The Colorado Springs Police Protective Association, which represents more than 800 city law enforcement members, held a press conference Wednesday to encourage voters to vote “yes” to recall Morse. They also endorsed Republican Bernie Herpin to replace Morse.
“We are asking the citizens of Senate District 11 to vote yes to recall John Morse and replace him with Bernie Herpin to give us an actual advocate for law-abiding citizens,” said Officer Barry Freeman, who serves on the Colorado Springs Police Protective Association (CSPPA) Board of Directors
CSPPA members cited several reasons for their decision to support the recall of Morse – including the Democrat lawmaker using a photo of himself in a law enforcement uniform in campaign materials, and his assertions of passing legislation that would protect the public, especially children, from criminals.
Morse has been soft criminals and made police officers’ jobs tougher in the eyes of CSPPA.
“While we’re working to keep our streets safe for law-abiding citizens, Senator Morse has disarmed law-abiding citizens and tried to let more criminals out of state prisons,” said Officer Mike Ray, CSPPA Board of Directors. “He’s working against rank-and-file police officers and must be stopped. We need a change.”
For example, CSPPA cited a Senate bill that would have increased mandatory sentences for convicted criminals who sexually abused children that Morse voted against in 2008. The bill was supported by Republicans but killed by Morse and fellow Democrats in the Senate Appropriations Committee.
In 2009, Morse sponsored Senate Bill 286 to soften prison terms that included reducing felony convictions to misdemeanor offenses. But, Morse’s bill apparently was too extreme for most Democrat legislators and Gov. Bill Ritter. Back to the drawing board, Morse gutted the bill – the final product was a request for a commission to study his proposed crime and penalty reductions. It passed and Ritter signed it into law.
Morse also introduced Senate Bill 288 in 2009 that would have set a limit on the number of prisoners incarcerated in state prisons – that drew criticism from law enforcement officials. Colorado Attorney General John Suthers and district attorneys from across the state held a press conference to protest the bill at the state Capitol.
In Morse’s home territory, law enforcement and elected officials criticized the bill because the costs of incarcerating prisoners would be forced on them instead of the state. Morse finally withdrew the bill.

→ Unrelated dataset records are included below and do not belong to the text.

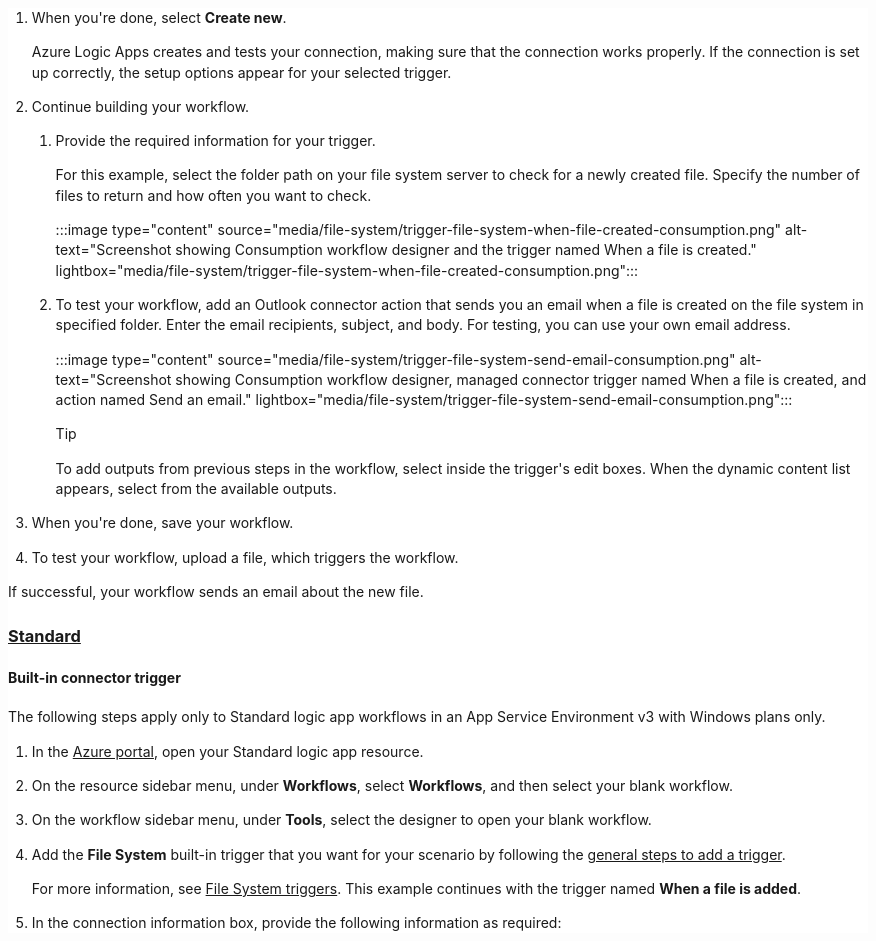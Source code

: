 1. When you're done, select **Create new**.

   Azure Logic Apps creates and tests your connection, making sure that the connection works properly. If the connection is set up correctly, the setup options appear for your selected trigger.

1. Continue building your workflow.

   1. Provide the required information for your trigger.

      For this example, select the folder path on your file system server to check for a newly created file. Specify the number of files to return and how often you want to check.

      :::image type="content" source="media/file-system/trigger-file-system-when-file-created-consumption.png" alt-text="Screenshot showing Consumption workflow designer and the trigger named When a file is created." lightbox="media/file-system/trigger-file-system-when-file-created-consumption.png":::

   1. To test your workflow, add an Outlook connector action that sends you an email when a file is created on the file system in specified folder. Enter the email recipients, subject, and body. For testing, you can use your own email address.

      :::image type="content" source="media/file-system/trigger-file-system-send-email-consumption.png" alt-text="Screenshot showing Consumption workflow designer, managed connector trigger named When a file is created, and action named Send an email." lightbox="media/file-system/trigger-file-system-send-email-consumption.png":::

      > [!TIP]
      >
      > To add outputs from previous steps in the workflow, select inside the trigger's edit boxes. 
      > When the dynamic content list appears, select from the available outputs.

1. When you're done, save your workflow.

1. To test your workflow, upload a file, which triggers the workflow.

If successful, your workflow sends an email about the new file.

### [Standard](#tab/standard)

#### Built-in connector trigger

The following steps apply only to Standard logic app workflows in an App Service Environment v3 with Windows plans only.

1. In the [Azure portal](https://portal.azure.com), open your Standard logic app resource.

1. On the resource sidebar menu, under **Workflows**, select **Workflows**, and then select your blank workflow.

1. On the workflow sidebar menu, under **Tools**, select the designer to open your blank workflow.

1. Add the **File System** built-in trigger that you want for your scenario by following the [general steps to add a trigger](../logic-apps/create-workflow-with-trigger-or-action.md?tabs=standard#add-trigger).

   For more information, see [File System triggers](/azure/logic-apps/connectors/built-in/reference/filesystem/#triggers). This example continues with the trigger named **When a file is added**.

1. In the connection information box, provide the following information as required:
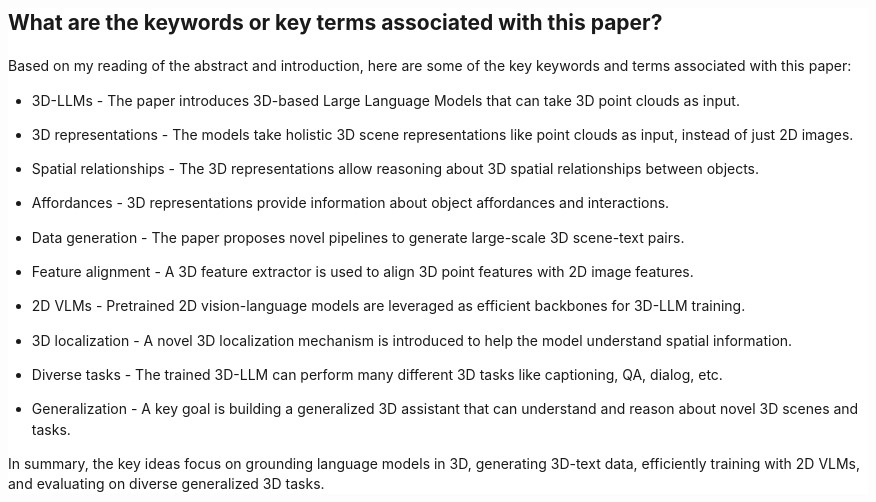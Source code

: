 
## What are the keywords or key terms associated with this paper?

 Based on my reading of the abstract and introduction, here are some of the key keywords and terms associated with this paper:

- 3D-LLMs - The paper introduces 3D-based Large Language Models that can take 3D point clouds as input. 

- 3D representations - The models take holistic 3D scene representations like point clouds as input, instead of just 2D images.

- Spatial relationships - The 3D representations allow reasoning about 3D spatial relationships between objects. 

- Affordances - 3D representations provide information about object affordances and interactions.

- Data generation - The paper proposes novel pipelines to generate large-scale 3D scene-text pairs.

- Feature alignment - A 3D feature extractor is used to align 3D point features with 2D image features. 

- 2D VLMs - Pretrained 2D vision-language models are leveraged as efficient backbones for 3D-LLM training.

- 3D localization - A novel 3D localization mechanism is introduced to help the model understand spatial information.

- Diverse tasks - The trained 3D-LLM can perform many different 3D tasks like captioning, QA, dialog, etc.

- Generalization - A key goal is building a generalized 3D assistant that can understand and reason about novel 3D scenes and tasks.

In summary, the key ideas focus on grounding language models in 3D, generating 3D-text data, efficiently training with 2D VLMs, and evaluating on diverse generalized 3D tasks.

“During his time in the senate, John Morse didn’t ask for our input once on public safety issues and consequently passed legislation that made our jobs tougher,” said Officer Barry Freeman, who serves on the CSPPA Board of Directors.
For the past 25 years, Herpin volunteered to help the Colorado Springs Police Department in several programs including the Senior Victims Assistance Team and DUI Enforcement Team.
“Morse has ignored us and our concerns while Bernie Herpin has worked hard for us for decades. This endorsement was a no-brainer,” said CSPPA Board Director Tim Ives.